Provided records:
▶

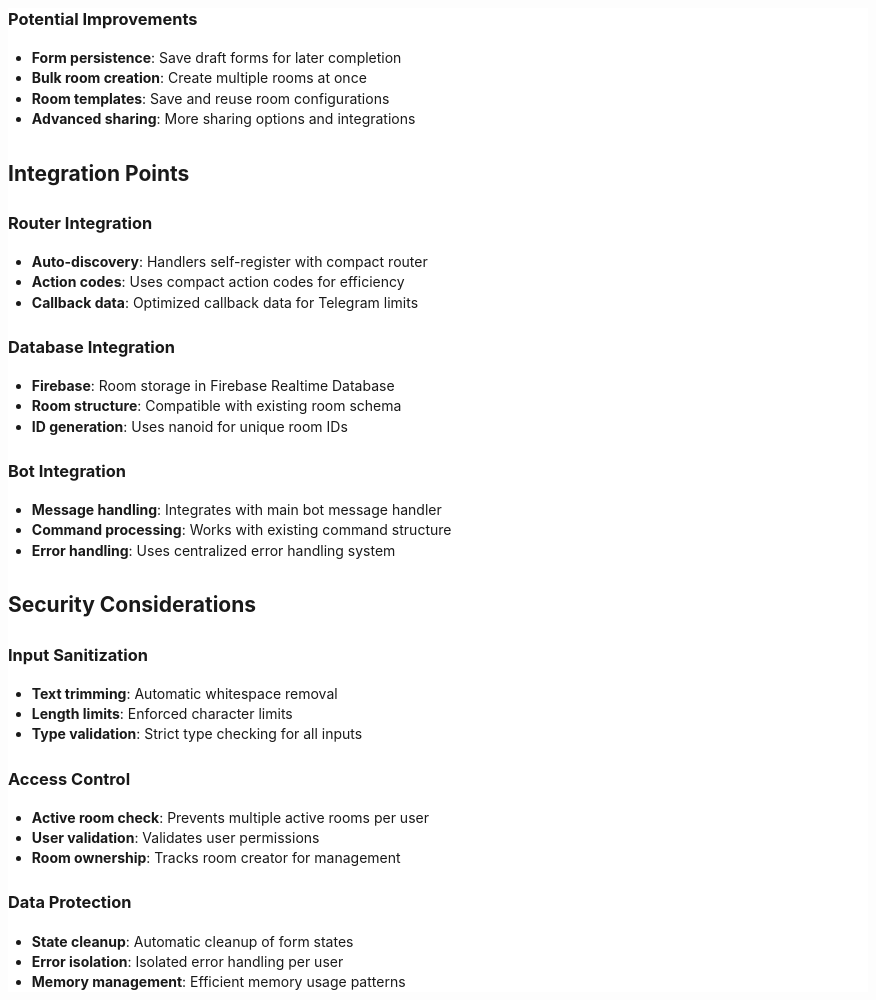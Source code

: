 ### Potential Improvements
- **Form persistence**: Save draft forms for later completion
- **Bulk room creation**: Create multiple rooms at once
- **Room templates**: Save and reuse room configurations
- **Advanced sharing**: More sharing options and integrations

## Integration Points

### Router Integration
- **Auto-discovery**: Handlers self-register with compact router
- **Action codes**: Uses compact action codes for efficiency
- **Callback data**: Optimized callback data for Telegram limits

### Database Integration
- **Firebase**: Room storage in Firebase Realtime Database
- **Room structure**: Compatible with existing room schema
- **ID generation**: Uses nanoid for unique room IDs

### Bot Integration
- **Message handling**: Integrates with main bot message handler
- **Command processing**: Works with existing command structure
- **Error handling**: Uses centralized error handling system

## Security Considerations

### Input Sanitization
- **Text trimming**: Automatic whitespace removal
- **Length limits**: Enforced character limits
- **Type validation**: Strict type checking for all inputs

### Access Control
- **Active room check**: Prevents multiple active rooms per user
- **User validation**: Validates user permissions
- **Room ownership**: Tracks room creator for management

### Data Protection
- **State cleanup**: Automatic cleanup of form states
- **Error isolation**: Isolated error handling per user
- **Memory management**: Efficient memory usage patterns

◀

Your assignment: The answer must be the line containing "- **Text trimming**: Automatic" and every line after it to the end of the data, each set down exactly.

Answer space:
- **Text trimming**: Automatic whitespace removal
- **Length limits**: Enforced character limits
- **Type validation**: Strict type checking for all inputs

### Access Control
- **Active room check**: Prevents multiple active rooms per user
- **User validation**: Validates user permissions
- **Room ownership**: Tracks room creator for management

### Data Protection
- **State cleanup**: Automatic cleanup of form states
- **Error isolation**: Isolated error handling per user
- **Memory management**: Efficient memory usage patterns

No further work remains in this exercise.